REQUIRED ACTION.
Would you copy every line of the listing below that includes the word "begin"?

EXCERPTED DATA.
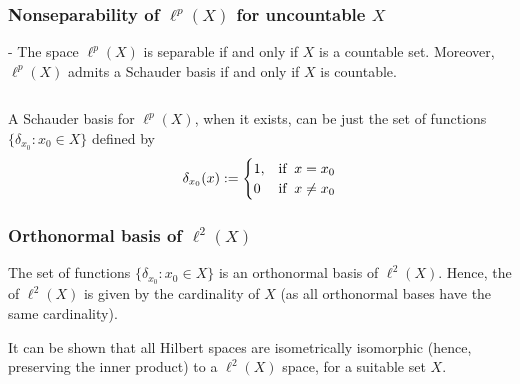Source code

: \documentclass[12pt]{article}
\begin{document}
\subsubsection{Nonseparability of $\ell^p(X)$ for uncountable $X$}

\emph{} - The space $\ell^p(X)$ is separable if and only if $X$ is a countable set. Moreover, $\ell^p(X)$ admits a Schauder basis if and only if $X$ is countable.

$\,$

A Schauder basis for $\ell^p(X)$, when it exists, can be just the set of functions $\{\delta_{x_0}: x_0 \in X\}$ defined by
\begin{displaymath}
\delta_{x_0}(x) :=
\begin{cases}
1, & $if$\;\; x=x_0\\
0 & $if$\;\; x \neq x_0
\end{cases}
\end{displaymath}

\subsubsection{Orthonormal basis of $\ell^2(X)$}

The set of functions $\{\delta_{x_0}: x_0 \in X\}$ 
is an orthonormal basis of $\ell^2(X)$. Hence, the  of $\ell^2(X)$ is given by the cardinality of $X$ (as all orthonormal bases have the same cardinality).

It can be shown that all Hilbert spaces are isometrically isomorphic (hence, preserving the inner product) to a $\ell^2(X)$ space, for a suitable set $X$.
\end{document}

SOLUTION.
\begin{document}
\begin{displaymath}
\begin{cases}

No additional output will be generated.